What is needed
Number of lines with "platform" in the listing: report it, and nothing else.

Record extracts
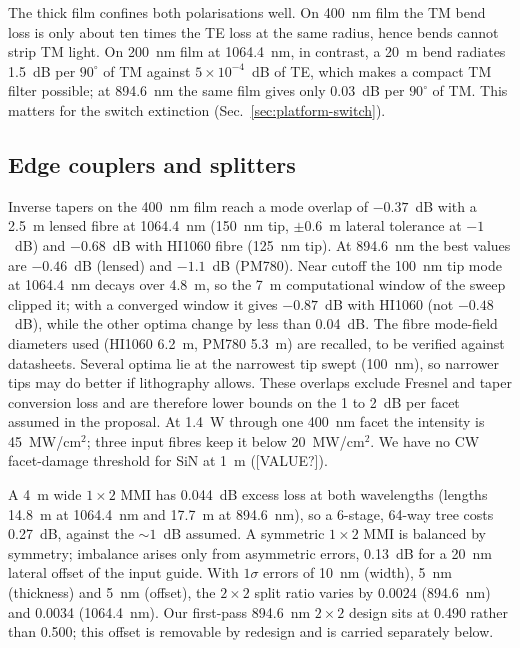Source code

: The thick film confines both polarisations well. On 400~nm film the TM bend loss is only about ten times the TE loss at the same radius, hence bends cannot strip TM light. On 200~nm film at 1064.4~nm, in contrast, a 20~\textmu m bend radiates 1.5~dB per $90^\circ$ of TM against $5\times10^{-4}$~dB of TE, which makes a compact TM filter possible; at 894.6~nm the same film gives only 0.03~dB per $90^\circ$ of TM. This matters for the switch extinction (Sec.~\ref{sec:platform-switch}).

\subsection{Edge couplers and splitters}\label{sec:platform-couplers}

Inverse tapers on the 400~nm film reach a mode overlap of $-0.37$~dB with a 2.5~\textmu m lensed fibre at 1064.4~nm (150~nm tip, $\pm0.6$~\textmu m lateral tolerance at $-1$~dB) and $-0.68$~dB with HI1060 fibre (125~nm tip). At 894.6~nm the best values are $-0.46$~dB (lensed) and $-1.1$~dB (PM780). Near cutoff the 100~nm tip mode at 1064.4~nm decays over 4.8~\textmu m, so the 7~\textmu m computational window of the sweep clipped it; with a converged window it gives $-0.87$~dB with HI1060 (not $-0.48$~dB), while the other optima change by less than 0.04~dB. The fibre mode-field diameters used (HI1060 6.2~\textmu m, PM780 5.3~\textmu m) are recalled, to be verified against datasheets. Several optima lie at the narrowest tip swept (100~nm), so narrower tips may do better if lithography allows. These overlaps exclude Fresnel and taper conversion loss and are therefore lower bounds on the 1 to 2~dB per facet assumed in the proposal. At 1.4~W through one 400~nm facet the intensity is 45~MW/cm$^2$; three input fibres keep it below 20~MW/cm$^2$. We have no CW facet-damage threshold for SiN at 1~\textmu m ([VALUE?]).

A 4~\textmu m wide $1\times2$ MMI has 0.044~dB excess loss at both wavelengths (lengths 14.8~\textmu m at 1064.4~nm and 17.7~\textmu m at 894.6~nm), so a 6-stage, 64-way tree costs 0.27~dB, against the ${\sim}1$~dB assumed. A symmetric $1\times2$ MMI is balanced by symmetry; imbalance arises only from asymmetric errors, 0.13~dB for a 20~nm lateral offset of the input guide. With $1\sigma$ errors of 10~nm (width), 5~nm (thickness) and 5~nm (offset), the $2\times2$ split ratio varies by 0.0024 (894.6~nm) and 0.0034 (1064.4~nm). Our first-pass 894.6~nm $2\times2$ design sits at 0.490 rather than 0.500; this offset is removable by redesign and is carried separately below.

Exercise result
2